Rakispor versus Sarapspor.
One team was made up of workers from a raki distillery, the other of men from a winery. Raki, a strong anise-flavoured spirit of over forty percent alcohol, is not something you rush. You sip it slowly, letting conversation grow more honest as the world softens around you.
And that is exactly what they did.
They drank before the match. During the match. And, most likely, after it as well. In fact, turning up sober for kick-off was almost against the rules.
I can picture the scene. A football pitch under the afternoon sun. Men who had already spent hours together around the table. Their conversations continued even as the ball began to roll. Someone set off on a sprint, only to decide halfway that walking wasn’t such a bad idea after all.
Yes, football was played.
But above all, it was enjoyed.
The ball flew in every direction except the right one. Defenders became strikers, goalkeepers forgot they were goalkeepers, and along the touchline people sat at long tables with food and glasses in hand, watching something that had long since stopped being just a match. It had become a celebration.
A yearly tradition shared by the workers from the raki and wine factories.
Eventually, as beautiful things often do, it disappeared. What remained was the story.
And perhaps, a lesson.
Rakispor versus Sarapspor was about coming together. About laughter. About remembering that football is only a game, and that the life surrounding it matters just as much.

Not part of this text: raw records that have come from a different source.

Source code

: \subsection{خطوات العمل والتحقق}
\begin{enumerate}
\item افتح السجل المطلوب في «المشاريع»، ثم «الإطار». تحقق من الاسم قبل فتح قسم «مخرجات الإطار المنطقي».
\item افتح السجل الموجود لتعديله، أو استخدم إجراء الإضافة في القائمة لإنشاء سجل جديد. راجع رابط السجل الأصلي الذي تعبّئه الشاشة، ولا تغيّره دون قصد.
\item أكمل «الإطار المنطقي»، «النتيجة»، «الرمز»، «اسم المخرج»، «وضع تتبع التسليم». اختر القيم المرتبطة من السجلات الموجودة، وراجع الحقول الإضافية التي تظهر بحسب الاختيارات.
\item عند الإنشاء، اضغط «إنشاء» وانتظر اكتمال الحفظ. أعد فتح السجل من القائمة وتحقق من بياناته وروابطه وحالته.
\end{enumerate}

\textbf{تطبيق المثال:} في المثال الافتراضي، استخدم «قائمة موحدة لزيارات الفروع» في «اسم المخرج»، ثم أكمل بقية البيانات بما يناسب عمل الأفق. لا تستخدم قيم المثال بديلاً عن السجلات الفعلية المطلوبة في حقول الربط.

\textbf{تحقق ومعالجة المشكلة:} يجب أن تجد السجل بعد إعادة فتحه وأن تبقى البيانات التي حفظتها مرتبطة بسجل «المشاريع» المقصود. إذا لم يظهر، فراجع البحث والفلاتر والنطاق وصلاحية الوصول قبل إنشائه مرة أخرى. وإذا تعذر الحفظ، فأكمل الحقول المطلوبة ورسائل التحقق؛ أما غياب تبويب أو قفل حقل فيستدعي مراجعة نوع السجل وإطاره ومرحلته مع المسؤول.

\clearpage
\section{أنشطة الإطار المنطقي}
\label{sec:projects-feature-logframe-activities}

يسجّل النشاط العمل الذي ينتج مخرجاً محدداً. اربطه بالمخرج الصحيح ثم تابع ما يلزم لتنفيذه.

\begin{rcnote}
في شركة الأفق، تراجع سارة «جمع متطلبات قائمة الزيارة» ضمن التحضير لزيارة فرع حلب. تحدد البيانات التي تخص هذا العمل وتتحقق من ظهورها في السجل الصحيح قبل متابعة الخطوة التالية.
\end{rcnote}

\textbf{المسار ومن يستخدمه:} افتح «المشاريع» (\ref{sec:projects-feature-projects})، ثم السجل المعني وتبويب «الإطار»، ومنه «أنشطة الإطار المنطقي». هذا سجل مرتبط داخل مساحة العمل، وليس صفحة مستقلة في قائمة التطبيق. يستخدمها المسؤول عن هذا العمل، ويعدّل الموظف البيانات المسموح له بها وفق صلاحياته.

During major tournaments we chase perfection. Players who know exactly what they are doing. Coaches who have planned every detail. Statistics that explain every movement.
Yet somewhere deep down, you hope someone forgets.
That he stumbles.
That he laughs.
That, for a brief moment, he no longer knows exactly where he is.
Because in that moment lies something we have lost: the soul of football.
Perhaps that is why this story continues to be passed around, from one table to another, from one generation to the next. It reminds us of a time when winning was not what mattered most. When a misplaced pass was not a disaster, but a reason to laugh. When your opponent was not your enemy, but someone you would raise a glass with after the final whistle.
And when football, if only for a little while, was exactly what it was meant to be.
That soul is not found in control. Nor in perfection.
It lives somewhere back there, in İzmir, in 1964, where the match had already begun long before the referee blew the whistle—and where, in the end, no one really knew who had won.